Maturation of the heart.

The transition from fetal to newborn to adult previously has been associated with a progressive increase in myocardial contractile function. The purpose of this review is to summarize new information on the biochemical and molecular processes that regulate the perinatal maturation of heart function. The developing heart experiences a perinatal increase in the cellular quantity of the sarcoplasmic reticulum and the myofibrils, the organelles that regulate and utilize cytosolic calcium to produce cardiac contraction. It also has become evident that the function of the available ion pump proteins is reduced in fetuses and newborns compared to adults of the same species. The resultant limited regulation of cytosolic calcium concentrations by the sarcoplasmic reticulum enhances the role of the sarcolemma in this process.

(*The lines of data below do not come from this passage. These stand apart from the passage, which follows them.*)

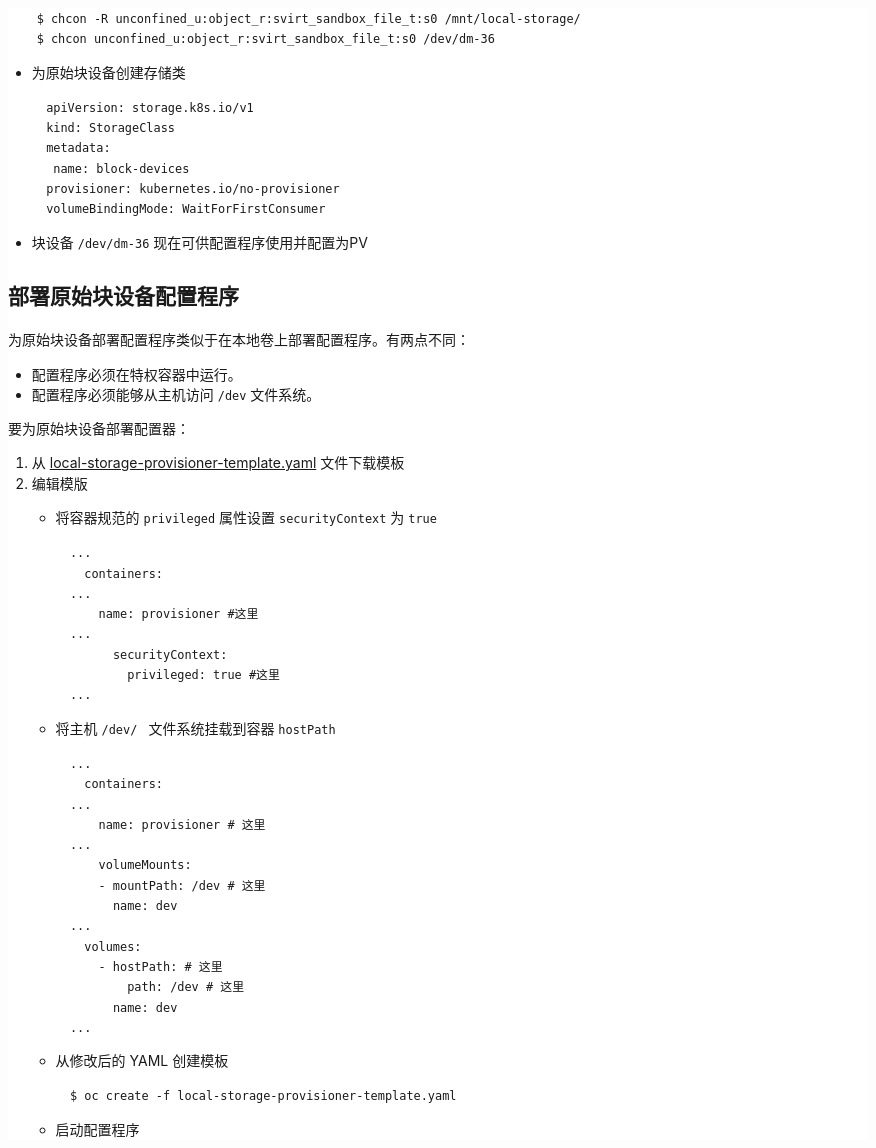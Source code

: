 		$ chcon -R unconfined_u:object_r:svirt_sandbox_file_t:s0 /mnt/local-storage/
		$ chcon unconfined_u:object_r:svirt_sandbox_file_t:s0 /dev/dm-36
- 为原始块设备创建存储类

		apiVersion: storage.k8s.io/v1
		kind: StorageClass
		metadata:
		 name: block-devices
		provisioner: kubernetes.io/no-provisioner
		volumeBindingMode: WaitForFirstConsumer
- 块设备 `/dev/dm-36` 现在可供配置程序使用并配置为PV

## 部署原始块设备配置程序
为原始块设备部署配置程序类似于在本地卷上部署配置程序。有两点不同：

- 配置程序必须在特权容器中运行。
- 配置程序必须能够从主机访问 `/dev` 文件系统。

要为原始块设备部署配置器：

1. 从 [local-storage-provisioner-template.yaml](https://raw.githubusercontent.com/openshift/origin/release-3.11/examples/storage-examples/local-examples/local-storage-provisioner-template.yaml) 文件下载模板
2. 编辑模版
	- 将容器规范的 `privileged` 属性设置 `securityContext` 为 `true`
	
			...
			  containers:
			...
			    name: provisioner #这里
			...
			      securityContext:
			        privileged: true #这里
			...
	- 将主机 `/dev/ ` 文件系统挂载到容器 `hostPath`

			...
			  containers:
			...
			    name: provisioner # 这里
			...
			    volumeMounts:
			    - mountPath: /dev # 这里
			      name: dev 
			...
			  volumes:
			    - hostPath: # 这里
			        path: /dev # 这里
			      name: dev
			...
	- 从修改后的 YAML 创建模板

			$ oc create -f local-storage-provisioner-template.yaml
	- 启动配置程序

Although it appears that the perinatal maturation of sarcoplasmic reticular function is not under direct molecular regulation, alternative splicing may regulate its gene products. A great deal of the perinatal maturation of myofibrillar protein function appears to be regulated by molecular processes. This has been best demonstrated in detail for myosin. In some species, such as the rat, much of the perinatal increase in myocardial contractile function can be explained by a parallel change in myosin isoforms. This isoform shift alters the activity of its ion pump, thereby allowing it to utilize more calcium. In contrast, the perinatal maturation of contractile function in several larger species cannot be explained fully by the extent of the molecular changes that have been identified currently in these species.